I do not get this error when using the main branch.
I attach the config.json. config.txt
@GerrySant @erogol Like I said on this PR details "For the fix works, we need to guarantee that the train_step for each optimizer is independent. It means that we need to activate the generator 2 times and we can't cache it. We need to update the Coqui TTS GANs model to attend to this requirement after the merge.". For this reason just use this PR changes will not works. @GerrySant if you want it to work you need to call two times the generator, once for the discriminator loss and other for the generator loss. Otherwise, it will not have grad for the generator weights update (and It will raise the error that you have noticed).
@Edresson how about running the generator step first? Would that help?
@Edresson how about running the generator step first? Would that help?

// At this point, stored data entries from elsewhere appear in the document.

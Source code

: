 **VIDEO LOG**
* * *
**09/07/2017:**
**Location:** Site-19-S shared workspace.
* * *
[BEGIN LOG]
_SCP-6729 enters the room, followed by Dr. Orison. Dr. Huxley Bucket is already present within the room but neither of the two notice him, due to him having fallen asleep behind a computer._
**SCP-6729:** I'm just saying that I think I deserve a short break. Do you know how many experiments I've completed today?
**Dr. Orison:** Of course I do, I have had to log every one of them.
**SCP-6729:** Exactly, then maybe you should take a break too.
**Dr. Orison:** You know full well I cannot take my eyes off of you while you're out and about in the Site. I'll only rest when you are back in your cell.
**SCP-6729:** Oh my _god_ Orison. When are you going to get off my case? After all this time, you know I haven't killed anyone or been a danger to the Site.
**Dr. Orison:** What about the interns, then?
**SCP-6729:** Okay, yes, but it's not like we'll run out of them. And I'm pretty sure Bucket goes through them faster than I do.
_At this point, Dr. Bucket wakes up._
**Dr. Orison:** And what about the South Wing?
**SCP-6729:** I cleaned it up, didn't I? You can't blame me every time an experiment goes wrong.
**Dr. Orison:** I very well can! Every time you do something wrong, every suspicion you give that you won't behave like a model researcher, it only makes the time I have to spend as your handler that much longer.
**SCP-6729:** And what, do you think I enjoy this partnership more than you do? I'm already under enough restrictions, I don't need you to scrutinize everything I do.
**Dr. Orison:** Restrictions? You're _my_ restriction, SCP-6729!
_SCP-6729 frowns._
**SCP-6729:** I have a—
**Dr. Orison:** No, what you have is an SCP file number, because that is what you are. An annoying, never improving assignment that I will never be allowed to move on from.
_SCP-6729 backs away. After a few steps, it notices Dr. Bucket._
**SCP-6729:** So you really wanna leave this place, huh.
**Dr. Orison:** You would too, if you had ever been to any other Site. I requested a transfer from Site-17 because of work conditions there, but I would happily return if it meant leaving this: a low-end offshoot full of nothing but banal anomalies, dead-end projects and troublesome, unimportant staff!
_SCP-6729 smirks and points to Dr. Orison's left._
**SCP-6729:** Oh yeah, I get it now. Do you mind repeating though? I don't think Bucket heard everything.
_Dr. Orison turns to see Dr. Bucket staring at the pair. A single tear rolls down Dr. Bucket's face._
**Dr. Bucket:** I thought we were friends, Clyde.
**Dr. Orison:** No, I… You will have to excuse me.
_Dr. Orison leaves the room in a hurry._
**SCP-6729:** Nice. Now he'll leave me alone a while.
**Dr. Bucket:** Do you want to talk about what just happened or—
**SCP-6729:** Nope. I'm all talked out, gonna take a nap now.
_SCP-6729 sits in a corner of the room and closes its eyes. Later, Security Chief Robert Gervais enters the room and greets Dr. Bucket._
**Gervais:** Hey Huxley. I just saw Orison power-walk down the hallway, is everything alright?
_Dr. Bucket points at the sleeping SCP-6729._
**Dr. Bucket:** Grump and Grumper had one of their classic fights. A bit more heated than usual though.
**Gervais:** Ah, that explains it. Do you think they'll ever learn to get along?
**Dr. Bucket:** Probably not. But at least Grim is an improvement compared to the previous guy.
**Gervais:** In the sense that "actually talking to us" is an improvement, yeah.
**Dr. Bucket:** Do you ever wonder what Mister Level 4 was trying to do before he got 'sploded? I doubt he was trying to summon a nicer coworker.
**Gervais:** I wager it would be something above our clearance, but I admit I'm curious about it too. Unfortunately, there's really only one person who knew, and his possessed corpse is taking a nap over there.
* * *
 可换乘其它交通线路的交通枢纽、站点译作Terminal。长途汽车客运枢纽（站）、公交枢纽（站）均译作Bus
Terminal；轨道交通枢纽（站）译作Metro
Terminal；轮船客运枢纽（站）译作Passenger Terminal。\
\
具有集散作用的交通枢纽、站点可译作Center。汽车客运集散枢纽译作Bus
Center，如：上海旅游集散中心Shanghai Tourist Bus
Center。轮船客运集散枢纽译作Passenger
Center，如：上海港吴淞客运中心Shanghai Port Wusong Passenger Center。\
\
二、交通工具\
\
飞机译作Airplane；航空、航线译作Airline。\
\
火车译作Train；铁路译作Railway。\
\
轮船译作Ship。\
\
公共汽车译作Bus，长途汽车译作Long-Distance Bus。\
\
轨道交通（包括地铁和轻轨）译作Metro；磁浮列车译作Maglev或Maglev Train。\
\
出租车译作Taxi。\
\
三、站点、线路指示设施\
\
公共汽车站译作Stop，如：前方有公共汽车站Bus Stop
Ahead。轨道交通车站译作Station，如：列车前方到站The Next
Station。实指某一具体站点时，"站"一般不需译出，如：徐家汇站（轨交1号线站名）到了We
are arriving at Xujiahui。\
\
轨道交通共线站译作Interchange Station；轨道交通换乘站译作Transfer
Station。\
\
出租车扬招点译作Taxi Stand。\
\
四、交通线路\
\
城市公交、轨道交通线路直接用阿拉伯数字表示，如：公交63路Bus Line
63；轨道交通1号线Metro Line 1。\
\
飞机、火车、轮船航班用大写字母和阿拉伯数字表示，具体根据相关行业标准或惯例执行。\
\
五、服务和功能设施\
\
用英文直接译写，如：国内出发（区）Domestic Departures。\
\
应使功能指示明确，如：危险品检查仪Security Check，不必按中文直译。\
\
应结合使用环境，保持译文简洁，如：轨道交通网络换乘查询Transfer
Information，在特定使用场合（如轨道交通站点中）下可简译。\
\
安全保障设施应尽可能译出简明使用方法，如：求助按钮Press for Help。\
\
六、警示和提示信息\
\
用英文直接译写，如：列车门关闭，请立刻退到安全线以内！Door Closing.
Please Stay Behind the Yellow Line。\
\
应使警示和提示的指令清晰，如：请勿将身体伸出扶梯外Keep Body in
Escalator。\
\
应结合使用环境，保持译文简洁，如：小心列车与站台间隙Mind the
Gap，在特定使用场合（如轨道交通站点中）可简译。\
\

I think that we can't do that because order matter. First we need to compute the loss for the discriminator and update its weights and then use the discriminator with updated weights to compute the loss of generator. In the past, our HiFi-GAN training achieved worst result than the original implementation and the bug was the order of the optimizers. If my memory is not falling, it was the issue with BWE model as well, then I fixed it for HiFi-GAN and @WeberJulian replicated it to BWE model.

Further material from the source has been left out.